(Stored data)
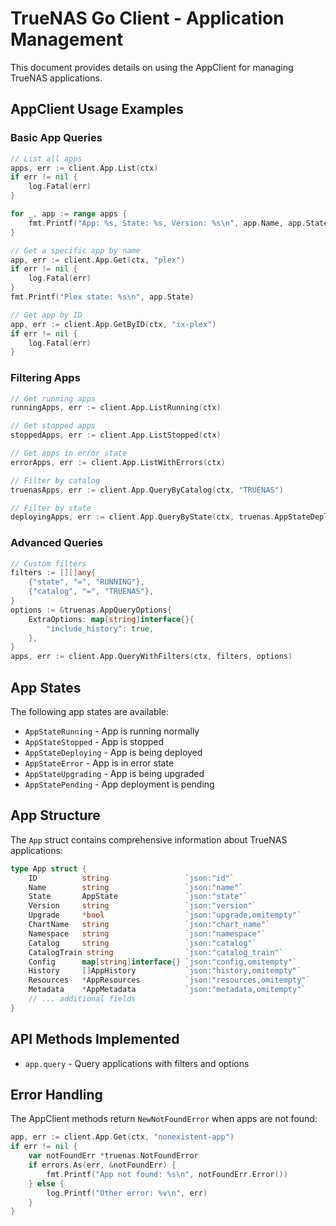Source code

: # TrueNAS Go Client - Application Management

This document provides details on using the AppClient for managing TrueNAS applications.

## AppClient Usage Examples

### Basic App Queries

```go
// List all apps
apps, err := client.App.List(ctx)
if err != nil {
    log.Fatal(err)
}

for _, app := range apps {
    fmt.Printf("App: %s, State: %s, Version: %s\n", app.Name, app.State, app.Version)
}

// Get a specific app by name
app, err := client.App.Get(ctx, "plex")
if err != nil {
    log.Fatal(err)
}
fmt.Printf("Plex state: %s\n", app.State)

// Get app by ID
app, err := client.App.GetByID(ctx, "ix-plex")
if err != nil {
    log.Fatal(err)
}
```

### Filtering Apps

```go
// Get running apps
runningApps, err := client.App.ListRunning(ctx)

// Get stopped apps
stoppedApps, err := client.App.ListStopped(ctx)

// Get apps in error state
errorApps, err := client.App.ListWithErrors(ctx)

// Filter by catalog
truenasApps, err := client.App.QueryByCatalog(ctx, "TRUENAS")

// Filter by state
deployingApps, err := client.App.QueryByState(ctx, truenas.AppStateDeploying)
```

### Advanced Queries

```go
// Custom filters
filters := [][]any{
    {"state", "=", "RUNNING"},
    {"catalog", "=", "TRUENAS"},
}
options := &truenas.AppQueryOptions{
    ExtraOptions: map[string]interface{}{
        "include_history": true,
    },
}
apps, err := client.App.QueryWithFilters(ctx, filters, options)
```

## App States

The following app states are available:

- `AppStateRunning` - App is running normally
- `AppStateStopped` - App is stopped
- `AppStateDeploying` - App is being deployed
- `AppStateError` - App is in error state
- `AppStateUpgrading` - App is being upgraded
- `AppStatePending` - App deployment is pending

## App Structure

The `App` struct contains comprehensive information about TrueNAS applications:

```go
type App struct {
    ID          string                 `json:"id"`
    Name        string                 `json:"name"`
    State       AppState               `json:"state"`
    Version     string                 `json:"version"`
    Upgrade     *bool                  `json:"upgrade,omitempty"`
    ChartName   string                 `json:"chart_name"`
    Namespace   string                 `json:"namespace"`
    Catalog     string                 `json:"catalog"`
    CatalogTrain string                `json:"catalog_train"`
    Config      map[string]interface{} `json:"config,omitempty"`
    History     []AppHistory           `json:"history,omitempty"`
    Resources   *AppResources          `json:"resources,omitempty"`
    Metadata    *AppMetadata           `json:"metadata,omitempty"`
    // ... additional fields
}
```

## API Methods Implemented

- `app.query` - Query applications with filters and options

## Error Handling

The AppClient methods return `NewNotFoundError` when apps are not found:

```go
app, err := client.App.Get(ctx, "nonexistent-app")
if err != nil {
    var notFoundErr *truenas.NotFoundError
    if errors.As(err, &notFoundErr) {
        fmt.Printf("App not found: %s\n", notFoundErr.Error())
    } else {
        log.Printf("Other error: %v\n", err)
    }
}
```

** EXERCISE OBJECTIVE **
Among the entries, how many lines include the word "being"? Answer with only the number.

** EXERCISE SOLUTION **
2